→ **WHAT YOU SHOULD DO**
All of the records below are to be printed exactly; the pictures are to be left out.

→ **PROVIDED MATERIAL**
<<<<
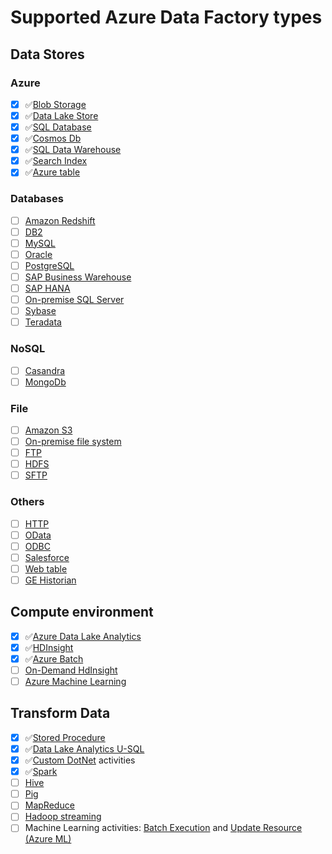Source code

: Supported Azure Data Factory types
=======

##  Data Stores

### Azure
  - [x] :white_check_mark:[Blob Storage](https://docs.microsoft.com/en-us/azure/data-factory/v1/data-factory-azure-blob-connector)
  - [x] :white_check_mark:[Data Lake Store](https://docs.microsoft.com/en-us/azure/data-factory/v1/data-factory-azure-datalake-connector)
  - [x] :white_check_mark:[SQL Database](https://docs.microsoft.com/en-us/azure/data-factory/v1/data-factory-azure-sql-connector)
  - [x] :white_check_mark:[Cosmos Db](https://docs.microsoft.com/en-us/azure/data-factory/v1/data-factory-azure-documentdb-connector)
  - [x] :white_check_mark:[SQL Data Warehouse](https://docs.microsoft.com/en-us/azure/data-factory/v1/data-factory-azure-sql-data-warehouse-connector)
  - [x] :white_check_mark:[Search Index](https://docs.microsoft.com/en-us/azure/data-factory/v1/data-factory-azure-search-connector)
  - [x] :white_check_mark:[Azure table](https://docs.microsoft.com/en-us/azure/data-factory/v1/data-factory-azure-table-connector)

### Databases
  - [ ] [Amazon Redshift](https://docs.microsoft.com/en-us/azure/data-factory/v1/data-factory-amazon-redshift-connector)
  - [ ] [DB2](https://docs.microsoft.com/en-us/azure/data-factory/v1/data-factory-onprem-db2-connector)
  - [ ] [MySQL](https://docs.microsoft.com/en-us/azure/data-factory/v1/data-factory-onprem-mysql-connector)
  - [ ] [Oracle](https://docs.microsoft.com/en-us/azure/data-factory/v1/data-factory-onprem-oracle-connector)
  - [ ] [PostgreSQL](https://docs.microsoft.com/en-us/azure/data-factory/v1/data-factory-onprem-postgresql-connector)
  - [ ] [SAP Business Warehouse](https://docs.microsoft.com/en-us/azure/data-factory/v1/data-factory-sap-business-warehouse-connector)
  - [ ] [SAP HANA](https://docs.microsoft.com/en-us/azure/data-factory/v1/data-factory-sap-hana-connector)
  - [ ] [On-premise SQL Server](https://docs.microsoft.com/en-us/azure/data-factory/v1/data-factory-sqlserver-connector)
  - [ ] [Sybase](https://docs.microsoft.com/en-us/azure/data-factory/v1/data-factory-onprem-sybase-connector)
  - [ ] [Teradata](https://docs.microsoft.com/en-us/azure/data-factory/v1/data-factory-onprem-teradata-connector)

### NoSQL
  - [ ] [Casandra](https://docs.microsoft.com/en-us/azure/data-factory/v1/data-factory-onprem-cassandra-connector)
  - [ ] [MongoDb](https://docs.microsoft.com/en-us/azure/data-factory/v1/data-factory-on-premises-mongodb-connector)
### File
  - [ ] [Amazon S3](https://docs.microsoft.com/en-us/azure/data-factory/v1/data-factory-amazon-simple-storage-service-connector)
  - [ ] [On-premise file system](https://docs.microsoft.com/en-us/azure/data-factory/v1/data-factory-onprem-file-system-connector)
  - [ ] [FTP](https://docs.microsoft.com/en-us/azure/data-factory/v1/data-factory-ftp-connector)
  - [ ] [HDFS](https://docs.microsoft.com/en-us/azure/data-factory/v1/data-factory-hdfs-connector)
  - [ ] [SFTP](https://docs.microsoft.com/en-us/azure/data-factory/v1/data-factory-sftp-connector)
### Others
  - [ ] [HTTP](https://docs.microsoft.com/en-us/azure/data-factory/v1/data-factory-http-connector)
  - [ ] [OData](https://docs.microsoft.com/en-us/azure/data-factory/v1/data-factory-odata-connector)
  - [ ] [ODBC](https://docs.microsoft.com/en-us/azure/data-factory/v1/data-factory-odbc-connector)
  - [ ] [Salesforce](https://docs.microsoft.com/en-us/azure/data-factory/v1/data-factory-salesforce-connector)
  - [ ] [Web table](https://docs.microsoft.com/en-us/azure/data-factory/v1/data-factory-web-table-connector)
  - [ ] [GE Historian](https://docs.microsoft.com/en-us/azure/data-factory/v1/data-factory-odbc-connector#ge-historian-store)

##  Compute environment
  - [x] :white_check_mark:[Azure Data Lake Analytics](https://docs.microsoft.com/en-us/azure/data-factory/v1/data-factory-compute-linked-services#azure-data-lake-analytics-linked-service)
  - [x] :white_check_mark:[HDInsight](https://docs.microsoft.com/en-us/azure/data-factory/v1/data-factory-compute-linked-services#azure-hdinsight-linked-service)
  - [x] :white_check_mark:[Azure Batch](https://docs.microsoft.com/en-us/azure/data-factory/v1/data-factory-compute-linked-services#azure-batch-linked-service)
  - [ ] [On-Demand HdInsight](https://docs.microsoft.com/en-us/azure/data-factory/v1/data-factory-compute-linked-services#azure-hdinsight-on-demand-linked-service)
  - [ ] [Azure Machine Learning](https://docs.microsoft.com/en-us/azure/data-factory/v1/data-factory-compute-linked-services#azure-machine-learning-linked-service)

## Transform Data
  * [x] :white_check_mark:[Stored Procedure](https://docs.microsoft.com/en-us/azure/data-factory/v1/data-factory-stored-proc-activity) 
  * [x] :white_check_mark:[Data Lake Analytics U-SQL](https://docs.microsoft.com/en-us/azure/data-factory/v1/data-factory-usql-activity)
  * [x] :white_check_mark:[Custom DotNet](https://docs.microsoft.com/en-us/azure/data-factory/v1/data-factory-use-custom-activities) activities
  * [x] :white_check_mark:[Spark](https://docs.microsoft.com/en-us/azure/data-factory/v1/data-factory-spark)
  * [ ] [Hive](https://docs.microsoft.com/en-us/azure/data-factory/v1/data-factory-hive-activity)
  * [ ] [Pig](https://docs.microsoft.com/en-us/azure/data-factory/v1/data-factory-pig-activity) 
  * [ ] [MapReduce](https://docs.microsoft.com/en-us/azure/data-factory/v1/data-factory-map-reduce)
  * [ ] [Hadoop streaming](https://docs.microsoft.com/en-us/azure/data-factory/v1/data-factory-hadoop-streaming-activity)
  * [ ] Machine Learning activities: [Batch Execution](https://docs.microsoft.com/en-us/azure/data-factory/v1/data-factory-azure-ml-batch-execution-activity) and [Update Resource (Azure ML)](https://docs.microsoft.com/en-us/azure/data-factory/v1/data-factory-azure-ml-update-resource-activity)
>>>>
→ **RESPONSE TO THE TASK**
Source code

: Supported Azure Data Factory types
=======

##  Data Stores

### Azure
  - [x] :white_check_mark:[Blob Storage](https://docs.microsoft.com/en-us/azure/data-factory/v1/data-factory-azure-blob-connector)
  - [x] :white_check_mark:[Data Lake Store](https://docs.microsoft.com/en-us/azure/data-factory/v1/data-factory-azure-datalake-connector)
  - [x] :white_check_mark:[SQL Database](https://docs.microsoft.com/en-us/azure/data-factory/v1/data-factory-azure-sql-connector)
  - [x] :white_check_mark:[Cosmos Db](https://docs.microsoft.com/en-us/azure/data-factory/v1/data-factory-azure-documentdb-connector)
  - [x] :white_check_mark:[SQL Data Warehouse](https://docs.microsoft.com/en-us/azure/data-factory/v1/data-factory-azure-sql-data-warehouse-connector)
  - [x] :white_check_mark:[Search Index](https://docs.microsoft.com/en-us/azure/data-factory/v1/data-factory-azure-search-connector)
  - [x] :white_check_mark:[Azure table](https://docs.microsoft.com/en-us/azure/data-factory/v1/data-factory-azure-table-connector)

### Databases
  - [ ] [Amazon Redshift](https://docs.microsoft.com/en-us/azure/data-factory/v1/data-factory-amazon-redshift-connector)
  - [ ] [DB2](https://docs.microsoft.com/en-us/azure/data-factory/v1/data-factory-onprem-db2-connector)
  - [ ] [MySQL](https://docs.microsoft.com/en-us/azure/data-factory/v1/data-factory-onprem-mysql-connector)
  - [ ] [Oracle](https://docs.microsoft.com/en-us/azure/data-factory/v1/data-factory-onprem-oracle-connector)
  - [ ] [PostgreSQL](https://docs.microsoft.com/en-us/azure/data-factory/v1/data-factory-onprem-postgresql-connector)
  - [ ] [SAP Business Warehouse](https://docs.microsoft.com/en-us/azure/data-factory/v1/data-factory-sap-business-warehouse-connector)
  - [ ] [SAP HANA](https://docs.microsoft.com/en-us/azure/data-factory/v1/data-factory-sap-hana-connector)
  - [ ] [On-premise SQL Server](https://docs.microsoft.com/en-us/azure/data-factory/v1/data-factory-sqlserver-connector)
  - [ ] [Sybase](https://docs.microsoft.com/en-us/azure/data-factory/v1/data-factory-onprem-sybase-connector)
  - [ ] [Teradata](https://docs.microsoft.com/en-us/azure/data-factory/v1/data-factory-onprem-teradata-connector)

### NoSQL
  - [ ] [Casandra](https://docs.microsoft.com/en-us/azure/data-factory/v1/data-factory-onprem-cassandra-connector)
  - [ ] [MongoDb](https://docs.microsoft.com/en-us/azure/data-factory/v1/data-factory-on-premises-mongodb-connector)
### File
  - [ ] [Amazon S3](https://docs.microsoft.com/en-us/azure/data-factory/v1/data-factory-amazon-simple-storage-service-connector)
  - [ ] [On-premise file system](https://docs.microsoft.com/en-us/azure/data-factory/v1/data-factory-onprem-file-system-connector)
  - [ ] [FTP](https://docs.microsoft.com/en-us/azure/data-factory/v1/data-factory-ftp-connector)
  - [ ] [HDFS](https://docs.microsoft.com/en-us/azure/data-factory/v1/data-factory-hdfs-connector)
  - [ ] [SFTP](https://docs.microsoft.com/en-us/azure/data-factory/v1/data-factory-sftp-connector)
### Others
  - [ ] [HTTP](https://docs.microsoft.com/en-us/azure/data-factory/v1/data-factory-http-connector)
  - [ ] [OData](https://docs.microsoft.com/en-us/azure/data-factory/v1/data-factory-odata-connector)
  - [ ] [ODBC](https://docs.microsoft.com/en-us/azure/data-factory/v1/data-factory-odbc-connector)
  - [ ] [Salesforce](https://docs.microsoft.com/en-us/azure/data-factory/v1/data-factory-salesforce-connector)
  - [ ] [Web table](https://docs.microsoft.com/en-us/azure/data-factory/v1/data-factory-web-table-connector)
  - [ ] [GE Historian](https://docs.microsoft.com/en-us/azure/data-factory/v1/data-factory-odbc-connector#ge-historian-store)

##  Compute environment
  - [x] :white_check_mark:[Azure Data Lake Analytics](https://docs.microsoft.com/en-us/azure/data-factory/v1/data-factory-compute-linked-services#azure-data-lake-analytics-linked-service)
  - [x] :white_check_mark:[HDInsight](https://docs.microsoft.com/en-us/azure/data-factory/v1/data-factory-compute-linked-services#azure-hdinsight-linked-service)
  - [x] :white_check_mark:[Azure Batch](https://docs.microsoft.com/en-us/azure/data-factory/v1/data-factory-compute-linked-services#azure-batch-linked-service)
  - [ ] [On-Demand HdInsight](https://docs.microsoft.com/en-us/azure/data-factory/v1/data-factory-compute-linked-services#azure-hdinsight-on-demand-linked-service)
  - [ ] [Azure Machine Learning](https://docs.microsoft.com/en-us/azure/data-factory/v1/data-factory-compute-linked-services#azure-machine-learning-linked-service)

## Transform Data
  * [x] :white_check_mark:[Stored Procedure](https://docs.microsoft.com/en-us/azure/data-factory/v1/data-factory-stored-proc-activity) 
  * [x] :white_check_mark:[Data Lake Analytics U-SQL](https://docs.microsoft.com/en-us/azure/data-factory/v1/data-factory-usql-activity)
  * [x] :white_check_mark:[Custom DotNet](https://docs.microsoft.com/en-us/azure/data-factory/v1/data-factory-use-custom-activities) activities
  * [x] :white_check_mark:[Spark](https://docs.microsoft.com/en-us/azure/data-factory/v1/data-factory-spark)
  * [ ] [Hive](https://docs.microsoft.com/en-us/azure/data-factory/v1/data-factory-hive-activity)
  * [ ] [Pig](https://docs.microsoft.com/en-us/azure/data-factory/v1/data-factory-pig-activity) 
  * [ ] [MapReduce](https://docs.microsoft.com/en-us/azure/data-factory/v1/data-factory-map-reduce)
  * [ ] [Hadoop streaming](https://docs.microsoft.com/en-us/azure/data-factory/v1/data-factory-hadoop-streaming-activity)
  * [ ] Machine Learning activities: [Batch Execution](https://docs.microsoft.com/en-us/azure/data-factory/v1/data-factory-azure-ml-batch-execution-activity) and [Update Resource (Azure ML)](https://docs.microsoft.com/en-us/azure/data-factory/v1/data-factory-azure-ml-update-resource-activity)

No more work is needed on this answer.